ラインチャートとストックチャートの両方で利用可能なオプションとランタイム制御。

LineChartOptions および StockChartOptions は同じ操作、軸、ラベル、オーバーレイ、ビューポート、およびレンダリング制御を含みます。ベースチャートを構築したり内部レンダリングエンジンをインポートしたりする必要はありません。
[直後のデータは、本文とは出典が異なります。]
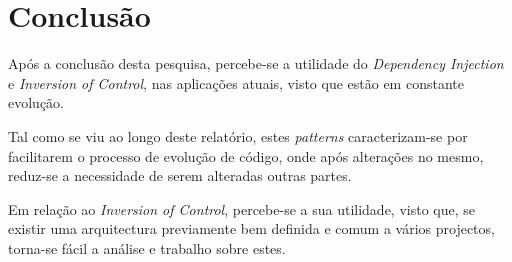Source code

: \section{Conclusão}
\label{sec:conclusao}
\hspace{3mm} Após a conclusão desta pesquisa, percebe-se a utilidade do \textit{Dependency Injection} e \textit{Inversion of Control}, nas aplicações atuais, visto que estão em constante evolução. 

Tal como se viu ao longo deste relatório, estes \textit{patterns} caracterizam-se por facilitarem o processo de evolução de código, onde após alterações no mesmo, reduz-se a necessidade de serem alteradas outras partes.

Em relação ao \textit{Inversion of Control}, percebe-se a sua utilidade, visto que, se existir uma arquitectura previamente bem definida e comum a vários projectos, torna-se fácil a análise e trabalho sobre estes.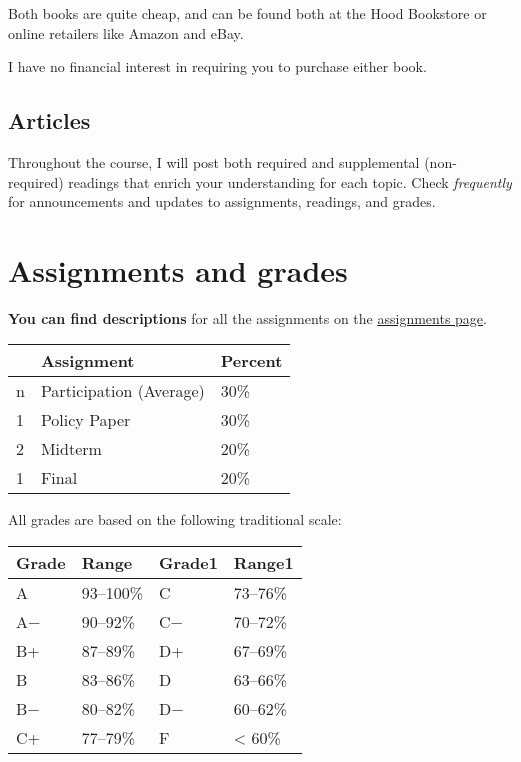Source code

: \documentclass{article}
\begin{document}
Both books are quite cheap, and can be found both at the Hood Bookstore
or online retailers like Amazon and eBay.

I have no financial interest in requiring you to purchase either book.

\hypertarget{articles}{%
\subsection{Articles}\label{articles}}

Throughout the course, I will post both required and supplemental
(non-required) readings that enrich your understanding for each topic.
Check \emph{frequently} for announcements and updates to assignments,
readings, and grades.

\hypertarget{assignments-and-grades}{%
\section{Assignments and grades}\label{assignments-and-grades}}

\textbf{You can find descriptions} for all the assignments on the
\href{http://devf19.classes.ryansafner.com/assignments/}{assignments
page}.

\begin{center}

\begin{tabular}{lll}
\toprule
 & Assignment & Percent\\
\midrule
n & Participation (Average) & 30\%\\
1 & Policy Paper & 30\%\\
2 & Midterm & 20\%\\
1 & Final & 20\%\\
\bottomrule
\end{tabular}
\end{center}

All grades are based on the following traditional scale:

\begin{center}

\begin{tabular}{llll}
\toprule
Grade & Range & Grade1 & Range1\\
\midrule
A & 93–100\% & C & 73–76\%\\
A− & 90–92\% & C− & 70–72\%\\
B+ & 87–89\% & D+ & 67–69\%\\
B & 83–86\% & D & 63–66\%\\
B− & 80–82\% & D− & 60–62\%\\
\addlinespace
C+ & 77–79\% & F & < 60\%\\
\bottomrule
\end{tabular}
\end{center}
\end{document}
正確なフィールドについては Line options] または Stock options] を参照してください。共有ランタイムメソッドは LineChart] および StockChart] 上に直接表示されます。

構築グループ

レンダラーとインタラクション

  • renderModeautoworker、またはmainを選択します。実際の結果はgetRenderMode()で読み取ります。
  • rendererInitializationTimeoutはミリ秒単位でレンダラーの起動時間を制限します。既定は15秒で、構築時にカウントを開始し、ウォッチドッグを無効にするには0に設定できます。
  • interactive: false はホバー情報を保持したままパン、ズーム、ピンチ、選択を無効にします。
  • minViewportRange はXデータ単位でのズームインを制限します。
  • yDomain: { min, max } はズーム、詳細度(LOD)変更、ストリーミング更新にわたりYドメインの片側または両側を固定します。省略された端は自動スケーリングされます。
  • wheelZoomSpeedwheelZoomDirectionkeyboardZoomSpeed、およびkeyboardPanSpeedはナビゲーションを調整します。
  • keyboardActivation はフォーカスベースまたはホバーベースのキーボード操作を選択します。
  • keyboardAnnouncements はキーボードによるパン、ズーム、リセット、選択キャンセル後に発行されるポライト(polite)ステータスメッセージをローカライズします。オプションの viewport テンプレートは {startPercent}{endPercent}{spanPercent} を受け取ります。ホストが同等のフィードバックを提供する場合は false に設定してください。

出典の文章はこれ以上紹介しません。